The defendant argues that the dolls evidence is inherently unreliable and that the dolls evidence should not have been used as corroborative evidence under section 13-25—129(1)(b)(II).8 The answer to the defendant’s argument is that section 13-25-129’s corroboration requirement is not concerned with reliability except to the extent that the rules of evidence governing admissibility demand it — that is, corroborative evidence must bear some indicia of reliability or it would be irrelevant as having no probative value. We cannot conclude that anatomically correct dolls evidence is inherently unreliable. See State v. Fletcher, 322 N.C. 415, 421, 368 S.E.2d 633, 636 (1988).
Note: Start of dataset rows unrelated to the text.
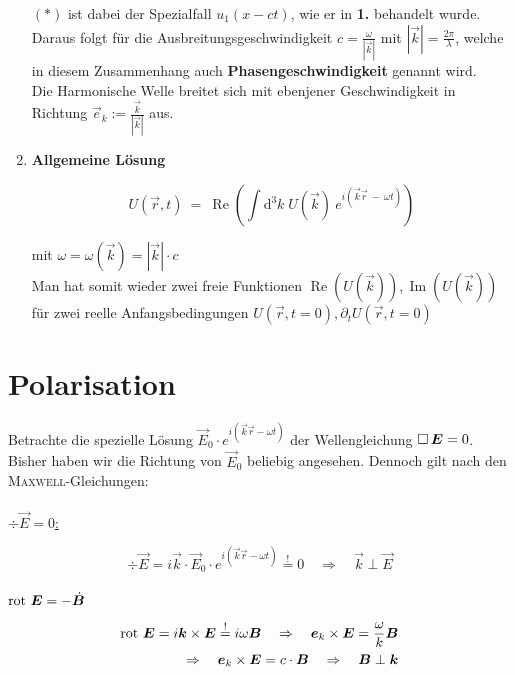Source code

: \begin{enumerate}[label=\textbf{\arabic* .}]
$(*)$ ist dabei der Spezialfall $u_1(x-ct)$, wie er in \textbf{1.} behandelt wurde.\\
Daraus folgt für die Ausbreitungsgeschwindigkeit $c =\frac{\omega}{|\vec{k}|}$ mit $|\vec{k}|=\frac{2\pi}{\lambda}$, welche in diesem Zusammenhang auch \textbf{Phasengeschwindigkeit} genannt wird.\\
Die Harmonische Welle breitet sich mit ebenjener Geschwindigkeit in Richtung $\vec{e}_k := \frac{\vec{k}}{|\vec{k}|}$ aus.

\item \textbf{Allgemeine Lösung}

\begin{equation*}
U(\vec{r},t) \ = \ \operatorname{Re} \left(\int\mathrm{d}^3 k \; U(\vec{k}) \ e^{i(\vec{k}\vec{r} \ - \ \omega t)}\right)
\end{equation*}

mit $\omega = \omega(\vec{k}) = |\vec{k}| \cdot c$\\
Man hat somit wieder zwei freie Funktionen $\operatorname{Re}(U(\vec{k})), \operatorname{Im}(U(\vec{k}))$ für zwei reelle Anfangsbedingungen $U(\vec{r},t=0), \partial_t U(\vec{r},t=0)$

\end{enumerate}


\section{Polarisation}

Betrachte die spezielle Lösung $\vec{E}_0 \cdot e^{i(\vec{k}\vec{r} - \omega t)}$ der Wellengleichung $\mathop{{}\Box}\nolimits \bm{E} = 0$. Bisher haben wir die Richtung von $\vec{E}_0$ beliebig angesehen. Dennoch gilt nach den \textsc{Maxwell}-Gleichungen:\
\\
\ \\
\underline{$\div\vec{E} = 0$:}

\begin{equation*}
\div \vec{E} = i\vec{k}\cdot\vec{E}_0 \cdot e^{i(\vec{k}\vec{r} - \omega t)} \overset{!}{=} 0 \quad \Rightarrow \quad \vec{k}\perp\vec{E}
\end{equation*}
\ \\

\underline{$\text{rot }\bm{E} = - \dot{\bm{B}}$}

\begin{align*}
\text{rot }\bm{E} = i\bm{k}\times\bm{E} \overset{!}{=} i \omega\bm{B} \quad \Rightarrow \quad \bm{e}_k\times\bm{E} = \frac{\omega}{k}\bm{B}\\
\Rightarrow\quad\bm{e}_k\times\bm{E} = c \cdot\bm{B} \quad \Rightarrow \quad \bm{B} \perp \bm{k}
\end{align*}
Nothing in the record suggests that any of the children’s therapists or Detective Piluras, all of whom observed the children manipulating the dolls, acted in such a way as to render the dolls evidence unreliable. In particular, the therapists’ and Detective Piluras’s testimony indicated that they asked no leading questions, and allowed the children to freely use the dolls. The children identified on their own the dolls as themselves or the defendant, and the children on their own demonstrated with the dolls the sexual acts about which they had narrated to various individuals. Moreover, the children’s demonstrations with the dolls accurately reflected their statements concerning the sexual abuse that were given prior to their demonstrations. We conclude that the dolls evidence contained sufficient indicia of reliability to satisfy the child hearsay statute.

C.

The defendant next argues that a child’s behavioral changes are inconclusive on the issue of whether the child has suffered sexual abuse. As we have stated, a corroborating fact need not conclusively establish the fact of sexual abuse; it need only tend to establish that the sexual abuse described by the child occurred.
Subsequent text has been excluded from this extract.